The spacing results were much more interesting. In the main benchmark, I pre-spaced the DNA sequences into groups of three, each corresponding to a codon that can be mapped to an amino acid. This is the spacing that would make the task easiest for a human. For the ablation study, I included eight new varieties.
Every alternative spacing outperformed the original codon-spaced prompt. A small adjustment from 3-base spacing to 2-base spacing increases the Cyrillic-free response rate, from 51% to 76%, a statistically significant improvement. By contrast, keeping the original spacing but explicitly instructing Claude to avoid non-ASCII characters only improves performance to 62%.

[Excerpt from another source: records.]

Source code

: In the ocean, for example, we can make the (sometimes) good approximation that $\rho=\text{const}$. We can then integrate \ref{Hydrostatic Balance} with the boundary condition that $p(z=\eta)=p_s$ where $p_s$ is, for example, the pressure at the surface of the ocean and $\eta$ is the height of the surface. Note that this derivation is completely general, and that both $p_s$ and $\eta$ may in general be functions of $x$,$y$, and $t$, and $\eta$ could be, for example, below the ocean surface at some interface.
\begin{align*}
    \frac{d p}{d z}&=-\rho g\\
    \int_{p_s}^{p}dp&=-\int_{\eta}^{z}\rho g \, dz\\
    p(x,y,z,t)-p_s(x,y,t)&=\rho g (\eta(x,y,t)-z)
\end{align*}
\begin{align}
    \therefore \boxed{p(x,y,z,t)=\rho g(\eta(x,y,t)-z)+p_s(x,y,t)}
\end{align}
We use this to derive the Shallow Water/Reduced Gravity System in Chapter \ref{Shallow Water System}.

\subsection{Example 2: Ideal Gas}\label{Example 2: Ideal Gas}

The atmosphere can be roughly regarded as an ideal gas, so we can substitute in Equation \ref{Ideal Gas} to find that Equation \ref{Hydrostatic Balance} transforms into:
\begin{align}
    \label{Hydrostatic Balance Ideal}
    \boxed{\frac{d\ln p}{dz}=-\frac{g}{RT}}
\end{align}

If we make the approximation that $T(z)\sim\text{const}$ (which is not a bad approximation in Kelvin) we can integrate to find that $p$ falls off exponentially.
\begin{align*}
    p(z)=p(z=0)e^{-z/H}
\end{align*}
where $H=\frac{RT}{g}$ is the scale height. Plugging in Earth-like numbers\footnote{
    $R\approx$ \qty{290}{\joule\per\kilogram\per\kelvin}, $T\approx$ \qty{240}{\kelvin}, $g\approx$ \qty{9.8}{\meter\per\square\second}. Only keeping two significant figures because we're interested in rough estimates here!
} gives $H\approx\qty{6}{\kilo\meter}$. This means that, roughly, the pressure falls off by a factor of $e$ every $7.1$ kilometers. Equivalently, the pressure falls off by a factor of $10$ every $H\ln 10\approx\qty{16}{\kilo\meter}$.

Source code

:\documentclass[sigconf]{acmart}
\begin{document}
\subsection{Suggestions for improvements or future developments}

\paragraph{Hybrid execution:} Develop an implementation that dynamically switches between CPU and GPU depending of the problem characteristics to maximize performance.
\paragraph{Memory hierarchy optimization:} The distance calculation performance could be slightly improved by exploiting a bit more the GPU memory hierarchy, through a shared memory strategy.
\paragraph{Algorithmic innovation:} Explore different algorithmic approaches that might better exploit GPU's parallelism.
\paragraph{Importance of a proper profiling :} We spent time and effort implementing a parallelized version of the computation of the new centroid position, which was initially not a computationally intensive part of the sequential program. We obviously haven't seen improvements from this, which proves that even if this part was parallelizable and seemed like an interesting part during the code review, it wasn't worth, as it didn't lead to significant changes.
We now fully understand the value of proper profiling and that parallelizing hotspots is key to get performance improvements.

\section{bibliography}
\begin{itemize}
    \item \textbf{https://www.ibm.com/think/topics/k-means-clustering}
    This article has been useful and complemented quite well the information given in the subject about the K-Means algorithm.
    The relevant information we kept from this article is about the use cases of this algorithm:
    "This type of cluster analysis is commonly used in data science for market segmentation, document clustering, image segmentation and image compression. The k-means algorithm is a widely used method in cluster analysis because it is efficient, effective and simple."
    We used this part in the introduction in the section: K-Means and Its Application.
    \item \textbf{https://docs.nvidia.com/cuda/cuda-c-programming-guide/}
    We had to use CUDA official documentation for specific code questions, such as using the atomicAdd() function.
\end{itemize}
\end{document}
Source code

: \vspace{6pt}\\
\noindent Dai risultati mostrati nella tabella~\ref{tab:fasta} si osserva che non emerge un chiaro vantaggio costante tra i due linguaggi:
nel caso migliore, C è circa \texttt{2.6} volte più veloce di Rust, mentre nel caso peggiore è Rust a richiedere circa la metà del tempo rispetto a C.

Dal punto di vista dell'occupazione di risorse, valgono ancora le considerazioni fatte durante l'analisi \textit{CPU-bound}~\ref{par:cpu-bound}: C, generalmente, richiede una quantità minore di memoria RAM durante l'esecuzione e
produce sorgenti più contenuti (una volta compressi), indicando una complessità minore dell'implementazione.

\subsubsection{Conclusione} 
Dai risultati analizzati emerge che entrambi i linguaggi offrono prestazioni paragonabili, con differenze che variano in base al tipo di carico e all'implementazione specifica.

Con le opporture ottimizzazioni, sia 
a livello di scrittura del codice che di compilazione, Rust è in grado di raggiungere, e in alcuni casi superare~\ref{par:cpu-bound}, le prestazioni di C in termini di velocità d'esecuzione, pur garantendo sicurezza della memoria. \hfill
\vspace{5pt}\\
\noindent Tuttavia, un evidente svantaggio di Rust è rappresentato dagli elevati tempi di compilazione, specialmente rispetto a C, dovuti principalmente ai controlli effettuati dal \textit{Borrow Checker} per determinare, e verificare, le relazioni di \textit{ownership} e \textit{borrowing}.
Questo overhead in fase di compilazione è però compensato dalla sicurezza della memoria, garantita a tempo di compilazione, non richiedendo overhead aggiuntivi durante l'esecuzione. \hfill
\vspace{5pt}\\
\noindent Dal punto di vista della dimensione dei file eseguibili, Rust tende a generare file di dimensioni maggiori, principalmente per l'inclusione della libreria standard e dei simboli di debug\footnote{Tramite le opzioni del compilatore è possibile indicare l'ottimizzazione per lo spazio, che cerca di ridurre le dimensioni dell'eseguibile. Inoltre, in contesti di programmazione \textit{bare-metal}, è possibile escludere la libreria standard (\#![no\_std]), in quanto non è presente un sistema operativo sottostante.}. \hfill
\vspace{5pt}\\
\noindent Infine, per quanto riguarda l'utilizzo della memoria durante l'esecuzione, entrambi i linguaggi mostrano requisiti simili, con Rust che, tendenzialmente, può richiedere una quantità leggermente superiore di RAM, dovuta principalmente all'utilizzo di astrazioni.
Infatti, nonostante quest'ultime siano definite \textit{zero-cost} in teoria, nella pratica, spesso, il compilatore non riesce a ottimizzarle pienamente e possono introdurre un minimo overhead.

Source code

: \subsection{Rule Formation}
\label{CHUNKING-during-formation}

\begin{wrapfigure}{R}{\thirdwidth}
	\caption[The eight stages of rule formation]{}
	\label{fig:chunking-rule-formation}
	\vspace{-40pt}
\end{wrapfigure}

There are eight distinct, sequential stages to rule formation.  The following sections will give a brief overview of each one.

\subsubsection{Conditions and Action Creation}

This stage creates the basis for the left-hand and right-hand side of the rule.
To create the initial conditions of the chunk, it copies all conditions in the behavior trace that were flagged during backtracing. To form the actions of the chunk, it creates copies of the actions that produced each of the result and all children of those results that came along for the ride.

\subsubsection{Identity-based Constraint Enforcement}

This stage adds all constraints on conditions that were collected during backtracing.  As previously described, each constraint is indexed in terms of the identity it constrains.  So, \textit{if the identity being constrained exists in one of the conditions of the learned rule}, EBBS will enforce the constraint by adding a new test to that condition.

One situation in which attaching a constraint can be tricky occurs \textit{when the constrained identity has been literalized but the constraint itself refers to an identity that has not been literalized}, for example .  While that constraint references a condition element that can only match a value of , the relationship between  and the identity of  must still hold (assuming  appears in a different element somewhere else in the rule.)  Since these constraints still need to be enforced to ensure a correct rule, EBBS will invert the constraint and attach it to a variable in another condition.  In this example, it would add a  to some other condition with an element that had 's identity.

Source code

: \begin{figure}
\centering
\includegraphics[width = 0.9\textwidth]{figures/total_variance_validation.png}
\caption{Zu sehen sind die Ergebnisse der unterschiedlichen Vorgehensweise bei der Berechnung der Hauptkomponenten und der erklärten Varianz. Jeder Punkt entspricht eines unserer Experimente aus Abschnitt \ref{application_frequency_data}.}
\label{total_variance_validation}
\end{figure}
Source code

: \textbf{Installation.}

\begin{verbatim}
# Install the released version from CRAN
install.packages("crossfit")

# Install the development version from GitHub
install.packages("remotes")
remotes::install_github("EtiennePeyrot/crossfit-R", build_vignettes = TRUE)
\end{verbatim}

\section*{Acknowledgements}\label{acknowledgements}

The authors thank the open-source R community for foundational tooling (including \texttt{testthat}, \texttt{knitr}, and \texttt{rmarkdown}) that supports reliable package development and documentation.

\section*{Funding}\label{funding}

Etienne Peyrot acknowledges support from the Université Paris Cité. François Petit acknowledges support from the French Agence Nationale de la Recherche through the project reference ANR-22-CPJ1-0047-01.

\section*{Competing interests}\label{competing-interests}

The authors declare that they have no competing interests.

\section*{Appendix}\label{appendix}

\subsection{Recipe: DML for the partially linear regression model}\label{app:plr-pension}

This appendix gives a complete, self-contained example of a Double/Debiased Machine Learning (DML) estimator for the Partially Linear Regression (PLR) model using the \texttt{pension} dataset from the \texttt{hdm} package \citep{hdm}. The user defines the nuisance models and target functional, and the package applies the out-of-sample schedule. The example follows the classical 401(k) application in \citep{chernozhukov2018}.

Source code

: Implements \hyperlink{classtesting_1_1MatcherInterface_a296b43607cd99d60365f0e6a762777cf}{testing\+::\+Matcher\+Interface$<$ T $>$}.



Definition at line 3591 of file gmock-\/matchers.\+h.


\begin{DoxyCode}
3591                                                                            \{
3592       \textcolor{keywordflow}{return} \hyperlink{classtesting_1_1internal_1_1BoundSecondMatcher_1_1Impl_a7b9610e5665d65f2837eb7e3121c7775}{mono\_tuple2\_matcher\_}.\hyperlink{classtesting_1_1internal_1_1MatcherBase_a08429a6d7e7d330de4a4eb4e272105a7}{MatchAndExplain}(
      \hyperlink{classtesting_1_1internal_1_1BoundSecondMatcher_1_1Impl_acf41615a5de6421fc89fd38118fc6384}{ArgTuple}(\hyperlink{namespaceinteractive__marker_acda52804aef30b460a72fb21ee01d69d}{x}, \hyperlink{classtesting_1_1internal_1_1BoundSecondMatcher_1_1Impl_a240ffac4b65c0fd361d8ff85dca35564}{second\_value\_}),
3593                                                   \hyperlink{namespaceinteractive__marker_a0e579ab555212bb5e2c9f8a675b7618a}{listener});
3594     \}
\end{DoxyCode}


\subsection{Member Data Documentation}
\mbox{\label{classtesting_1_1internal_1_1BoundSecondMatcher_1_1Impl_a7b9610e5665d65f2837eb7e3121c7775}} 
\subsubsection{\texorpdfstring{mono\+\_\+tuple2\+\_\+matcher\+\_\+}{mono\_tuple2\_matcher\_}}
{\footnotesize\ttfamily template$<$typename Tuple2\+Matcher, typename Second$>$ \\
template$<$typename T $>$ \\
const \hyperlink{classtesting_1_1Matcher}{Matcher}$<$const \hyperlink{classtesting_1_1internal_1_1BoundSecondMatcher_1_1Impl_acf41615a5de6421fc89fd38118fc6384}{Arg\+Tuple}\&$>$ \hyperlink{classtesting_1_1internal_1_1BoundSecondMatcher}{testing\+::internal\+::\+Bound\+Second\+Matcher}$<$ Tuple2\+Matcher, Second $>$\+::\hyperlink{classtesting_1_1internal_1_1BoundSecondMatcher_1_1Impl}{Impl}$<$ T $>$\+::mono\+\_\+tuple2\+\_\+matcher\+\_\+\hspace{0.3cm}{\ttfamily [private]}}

The sensitivity to spacing suggests that the Cyrillic hallucination may be related to the tokenization strategy. For most other models, and all of OpenAI’s models, using the 3-base spacing prompt improved performance compared with the continuous string. The fact that Anthropic’s models perform better on the continuous string, combined with the Cyrillic hallucinations, suggests that tokenization may play a part.
Conclusion
DNA to protein translation is a solved problem, but still surprisingly difficult for an LLM without tool access. My investigation showed that all models struggle with long proteins, and their failure modes differ. Top-performing models largely avoid substitutions, but still struggle to maintain position in the sequence and introduce insertions and deletions. Claude shows the most peculiar failure mode: frequent substitutions of visually indistinguishable Cyrillic characters.
A few follow-up questions would be worth exploring if I had infinite time and API credits:
- Is there a sequence length that would make Claude switch cleanly into Cyrillic rather than mixing scripts?
- Do models actually understand stop codons, or are they simply continuing until the input ends?
- Is the elevated error rate in repeat contexts driven by a repetitive input sequence or a repetitive output sequence? The redundancy of the codon → amino acid mapping makes that analysis possible.